El 2018 llegó a su fin, dejando el ambiente político ecuatoriano revuelto por la paulatina eliminación de los subsidios a los combustibles.

Aún las voces más críticas admiten que una economía tan deteriorada no soportaba más los subsidios, de modo que aunque de mala gana, admiten la necesidad de las últimas medidas económicas tomadas por el Gobierno.

En lo que todos estamos de acuerdo es que esas medidas deben venir acompañadas de una contrapartida de sacrificio por parte del Estado.
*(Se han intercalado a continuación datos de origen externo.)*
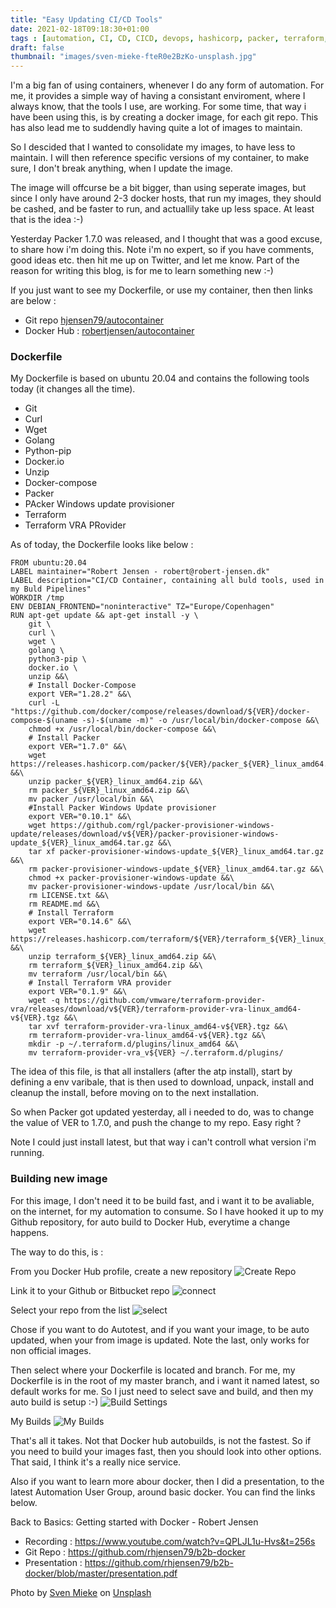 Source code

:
 ```yaml
---
title: "Easy Updating CI/CD Tools"
date: 2021-02-18T09:18:30+01:00
tags : [automation, CI, CD, CICD, devops, hashicorp, packer, terraform, docker]
draft: false
thumbnail: "images/sven-mieke-fteR0e2BzKo-unsplash.jpg"
---
```

I'm a big fan of using containers, whenever I do any form of automation. For me, it provides a simple way of having a consistant enviroment, where I always know, that the tools I use, are working.
For some time, that way i have been using this, is by creating a docker image, for each git repo. This has also lead me to suddendly having quite a lot of images to maintain.

So I descided that I wanted to consolidate my images, to have less to maintain. 
I will then reference specific versions of my container, to make sure, I don't break anything, when I update the image. 

The image will offcurse be a bit bigger, than using seperate images, but since I only have around 2-3 docker hosts, that run my images, they should be cashed, and be faster to run, and actuallily take up less space. At least that is the idea :-) 

Yesterday Packer 1.7.0 was released, and I thought that was a good excuse, to share how i'm doing this. 
Note i'm no expert, so if you have comments, good ideas etc. then hit me up on Twitter, and let me know. Part of the reason for writing this blog, is for me to learn something new :-) 

If you just want to see my Dockerfile, or use my container, then then links are below :
- Git repo [hjensen79/autocontainer](https://github.com/rhjensen79/autocontainer)
- Docker Hub : [robertjensen/autocontainer](https://hub.docker.com/r/robertjensen/autocontainer)

### Dockerfile

My Dockerfile is based on ubuntu 20.04 and contains the following tools today (it changes all the time). 
- Git
- Curl
- Wget
- Golang
- Python-pip
- Docker.io
- Unzip
- Docker-compose
- Packer
- PAcker Windows update provisioner
- Terraform
- Terraform VRA PRovider

As of today, the Dockerfile looks like below :

```
FROM ubuntu:20.04
LABEL maintainer="Robert Jensen - robert@robert-jensen.dk"
LABEL description="CI/CD Container, containing all buld tools, used in my Buld Pipelines"
WORKDIR /tmp
ENV DEBIAN_FRONTEND="noninteractive" TZ="Europe/Copenhagen"
RUN apt-get update && apt-get install -y \
    git \
    curl \
    wget \ 
    golang \
    python3-pip \
    docker.io \
    unzip &&\ 
    # Install Docker-Compose
    export VER="1.28.2" &&\
    curl -L "https://github.com/docker/compose/releases/download/${VER}/docker-compose-$(uname -s)-$(uname -m)" -o /usr/local/bin/docker-compose &&\
    chmod +x /usr/local/bin/docker-compose &&\
    # Install Packer
    export VER="1.7.0" &&\
    wget https://releases.hashicorp.com/packer/${VER}/packer_${VER}_linux_amd64.zip &&\
    unzip packer_${VER}_linux_amd64.zip &&\
    rm packer_${VER}_linux_amd64.zip &&\
    mv packer /usr/local/bin &&\
    #Install Packer Windows Update provisioner
    export VER="0.10.1" &&\
    wget https://github.com/rgl/packer-provisioner-windows-update/releases/download/v${VER}/packer-provisioner-windows-update_${VER}_linux_amd64.tar.gz &&\
    tar xf packer-provisioner-windows-update_${VER}_linux_amd64.tar.gz &&\
    rm packer-provisioner-windows-update_${VER}_linux_amd64.tar.gz &&\
    chmod +x packer-provisioner-windows-update &&\
    mv packer-provisioner-windows-update /usr/local/bin &&\
    rm LICENSE.txt &&\
    rm README.md &&\
    # Install Terraform
    export VER="0.14.6" &&\
    wget https://releases.hashicorp.com/terraform/${VER}/terraform_${VER}_linux_amd64.zip &&\
    unzip terraform_${VER}_linux_amd64.zip &&\
    rm terraform_${VER}_linux_amd64.zip &&\
    mv terraform /usr/local/bin &&\
    # Install Terraform VRA provider
    export VER="0.1.9" &&\
    wget -q https://github.com/vmware/terraform-provider-vra/releases/download/v${VER}/terraform-provider-vra-linux_amd64-v${VER}.tgz &&\
    tar xvf terraform-provider-vra-linux_amd64-v${VER}.tgz &&\
    rm terraform-provider-vra-linux_amd64-v${VER}.tgz &&\
    mkdir -p ~/.terraform.d/plugins/linux_amd64 &&\
    mv terraform-provider-vra_v${VER} ~/.terraform.d/plugins/
```

The idea of this file, is that all installers (after the atp install), start by defining a env varibale, that is then used to download, unpack, install and cleanup the install, before moving on to the next installation. 

So when Packer got updated yesterday, all i needed to do, was to change the value of VER to 1.7.0, and push the change to my repo. Easy right ? 

Note I could just install latest, but that way i can't controll what version i'm running.  

### Building new image

For this image, I don't need it to be build fast, and i want it to be avaliable, on the internet, for my automation to consume. So I have hooked it up to my Github repository, for auto build to Docker Hub, everytime a change happens. 

The way to do this, is :

From you Docker Hub profile, create a new repository
![Create Repo](images/create_repo.png)

Link it to your Github or Bitbucket repo
![connect](images/connect.png)

Select your repo from the list
![select](images/select.png)

Chose if you want to do Autotest, and if you want your image, to be auto updated, when your from image is updated. Note the last, only works for non official images.

Then select where your Dockerfile is located and branch. 
For me, my Dockerfile is in the root of my master branch, and i want it named latest, so default works for me. 
So I just need to select save and build, and then my auto build is setup :-) 
![Build Settings](images/build_settings.png)

My Builds
![My Builds](images/builds.png)

That's all it takes.
Not that Docker hub autobuilds, is not the fastest. So if you need to build your images fast, then you should look into other options. That said, I think it's a really nice service.

Also if you want to learn more abour docker, then I did a presentation, to the latest Automation User Group, around basic docker. You can find the links below.

Back to Basics: Getting started with Docker - Robert Jensen

- Recording : https://www.youtube.com/watch?v=QPLJL1u-Hvs&t=256s
- Git Repo : https://github.com/rhjensen79/b2b-docker  
- Presentation : https://github.com/rhjensen79/b2b-docker/blob/master/presentation.pdf

<span>Photo by <a href="https://unsplash.com/@sxoxm?utm_source=unsplash&amp;utm_medium=referral&amp;utm_content=creditCopyText">Sven Mieke</a> on <a href="https://unsplash.com/s/photos/technical?utm_source=unsplash&amp;utm_medium=referral&amp;utm_content=creditCopyText">Unsplash</a></span>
De una real reducción del gasto público, que no se limita a no renovar unos cuantos contratos o reducir demagógicamente los sueldos de los funcionarios públicos de primer nivel.

Por el contrario, en esta columna ya hemos dicho que los funcionarios de alto nivel del Estado deben ser muy bien remunerados, por la magnitud de las responsabilidades que asumen y la necesidad que tenemos de que actúen con honestidad y eficiencia.

¿Por qué la reforma aprobada por la Asamblea (que ya debe reposar en el escritorio del presidente Moreno) elimina la Supercom pero traslada su personal a otra dependencia estatal?

¿O acaso cuando cierra una empresa privada en Guayaquil o Machala, sus empleados los recoge el Estado?

¿Cuánto gasta el Estado en viáticos, por ejemplo?

¿Por qué tantos analistas 1, 2, 3, 4 o coordinadores en todas las empresas del Estado?

¿Cuándo tendremos una auditoría internacional independiente sobre la estructura organizacional del Estado, o por lo menos, de las instituciones con mayor volumen de personal?

¿Cuántos edificios tiene el Estado y cuántos realmente necesita?

¿Por qué para una audiencia judicial en Guayaquil (por ejemplo) tiene que venir desde Quito el abogado de la institución pública con su asesor, con todos los costos de desplazamiento que ello implica, y no simplemente asiste el asesor legal de Guayaquil que, en muchos casos, es quien conoce el caso a profundidad?

Hay muchos más casos y podríamos pasar meses comentándolos, pero este Gobierno tiene la obligación de sincerar el gasto público.

Porque detrás de todo este despilfarro que viene desde 1830 hay toda una perversa estructura que lucra del inflado gasto estatal y que activa a sus brazos políticos y gremiales cuando algún “iluso” pretende poner orden en casa.

Ese centralismo egoísta, parido desde el Estado pero sostenido fervorosamente desde ciertas élites del sector privado, nunca está dispuesto a jugársela por el Ecuador.

Sí, es hora de arrimar el hombro por el país, de acuerdo. Pero hagámoslo de verdad.

Que el 2019 traiga la consolidación de la democracia, a través del fortalecimiento de sus instituciones, y que el pueblo ecuatoriano en el próximo marzo termine de enterrar en las urnas a los causantes del mayor atraco de la historia republicana.

Que mi Guayaquil continúe por el camino del progreso en bienestar iniciado en 1992. Que nunca pierda la ruta.